Don't worry, I'm not going to be discussing the relative merits of these two vaguely disgusting, overly salty spreads. I've cunningly used Marmite and Kalles caviar to symbolise my two home countries, but I do think the fact that Brits learn to love a tar-like yeast extract spread on their toast and Swedes a fishy goo in a toothpaste tube says a great deal about how liking certain foods has a lot more to do with nostalgia than taste.
Anyway, having two home countries - and a metaphorical foot in each - is something I've been thinking about a lot recently. I remember waking up on Midsummer's Eve three years ago to the news that Britain had voted to leave the EU and, on that most Swedish of days, I suddenly felt lost and unsure about where I (and my family) belonged.

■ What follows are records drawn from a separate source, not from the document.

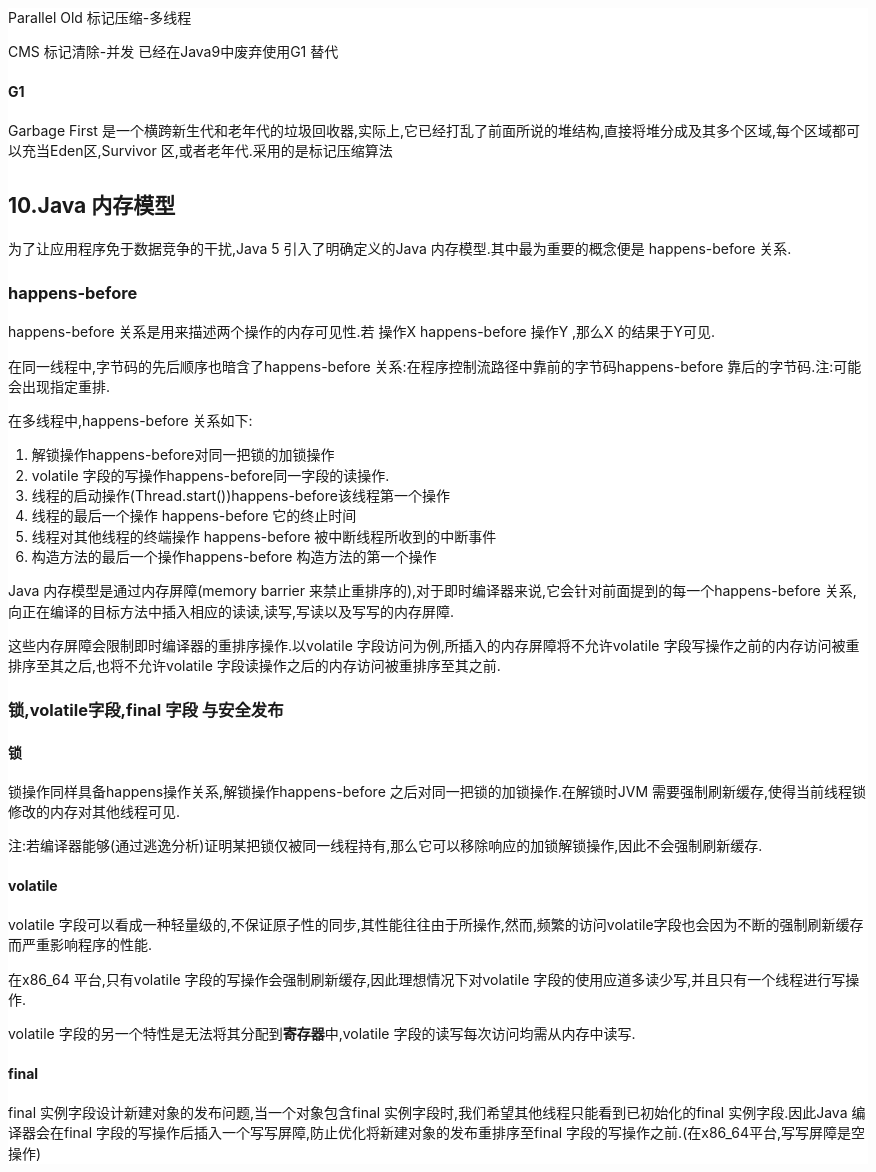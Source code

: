 Parallel Old						标记压缩-多线程

CMS									标记清除-并发 已经在Java9中废弃使用G1 替代



#### G1

Garbage First 是一个横跨新生代和老年代的垃圾回收器,实际上,它已经打乱了前面所说的堆结构,直接将堆分成及其多个区域,每个区域都可以充当Eden区,Survivor 区,或者老年代.采用的是标记压缩算法



## 10.Java 内存模型

为了让应用程序免于数据竞争的干扰,Java 5 引入了明确定义的Java 内存模型.其中最为重要的概念便是 happens-before 关系.

### happens-before 

happens-before 关系是用来描述两个操作的内存可见性.若 操作X happens-before 操作Y ,那么X 的结果于Y可见.

在同一线程中,字节码的先后顺序也暗含了happens-before 关系:在程序控制流路径中靠前的字节码happens-before 靠后的字节码.注:可能会出现指定重排.

在多线程中,happens-before 关系如下:

1. 解锁操作happens-before对同一把锁的加锁操作
2. volatile 字段的写操作happens-before同一字段的读操作.
3. 线程的启动操作(Thread.start())happens-before该线程第一个操作
4. 线程的最后一个操作 happens-before 它的终止时间
5. 线程对其他线程的终端操作 happens-before 被中断线程所收到的中断事件
6. 构造方法的最后一个操作happens-before 构造方法的第一个操作

Java 内存模型是通过内存屏障(memory barrier 来禁止重排序的),对于即时编译器来说,它会针对前面提到的每一个happens-before 关系,向正在编译的目标方法中插入相应的读读,读写,写读以及写写的内存屏障.

这些内存屏障会限制即时编译器的重排序操作.以volatile 字段访问为例,所插入的内存屏障将不允许volatile 字段写操作之前的内存访问被重排序至其之后,也将不允许volatile 字段读操作之后的内存访问被重排序至其之前.



### 锁,volatile字段,final 字段 与安全发布

#### 锁

锁操作同样具备happens操作关系,解锁操作happens-before 之后对同一把锁的加锁操作.在解锁时JVM 需要强制刷新缓存,使得当前线程锁修改的内存对其他线程可见.

注:若编译器能够(通过逃逸分析)证明某把锁仅被同一线程持有,那么它可以移除响应的加锁解锁操作,因此不会强制刷新缓存.

#### volatile

volatile 字段可以看成一种轻量级的,不保证原子性的同步,其性能往往由于所操作,然而,频繁的访问volatile字段也会因为不断的强制刷新缓存而严重影响程序的性能.

在x86_64 平台,只有volatile 字段的写操作会强制刷新缓存,因此理想情况下对volatile 字段的使用应道多读少写,并且只有一个线程进行写操作.

volatile 字段的另一个特性是无法将其分配到**寄存器**中,volatile 字段的读写每次访问均需从内存中读写.

#### final

final 实例字段设计新建对象的发布问题,当一个对象包含final 实例字段时,我们希望其他线程只能看到已初始化的final 实例字段.因此Java 编译器会在final 字段的写操作后插入一个写写屏障,防止优化将新建对象的发布重排序至final 字段的写操作之前.(在x86_64平台,写写屏障是空操作)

Prior to that it had been easy to fool ourselves that we were citizens of Europe, and of the world, breezily gliding between Sweden and Britain, and any other European country we cared to visit, study or live in. But dancing around the maypole to Små grodorna, with the possibility that we might now be forced to leave my chosen country, I felt out place and slightly scared.
The best of both worlds
Was Sweden our home? Would we be allowed to stay? And, if so, did that mean we couldn't be British too? (Almost certainly, if the Swedish Democrats - who want to ban dual nationality - have their way). What exactly is it that makes someone British, or Swedish, anyway? Apart from strong views about Marmite.
Like most Brits living in Sweden we applied for Swedish citizenship almost immediately and, like around 2000 others, we're still waiting to hear if it'll be granted. The massive shit show that is Brexit is still a huge unknown so we find ourselves in limbo. Obviously not the kind of terrifying limbo that stateless people and refugees find themselves in but still a strange, slightly uncomfortable place to be.
Added to that, ever-increasing climate panic and flygskam (shame of flying) is making it feel like it might be time to pick just one country and stick with it. But which one? How to choose between warm dampness and cold beauty, cosy pubs and a superior design aesthetic, familiarity and freedom to roam, old friends and new, Marmite and Kalles caviar? (actually that one's a no-brainer).
Time will tell what Brexit brings and where our roots and hearts (or ruthless politicians) eventually take us but, for now, no one's kicking us out and we're free to ski in our kilts, speak Swenglish, spread Marmite on our knäckebröd and embrace the cultural mishmash of having a foot in both Sweden and Britain.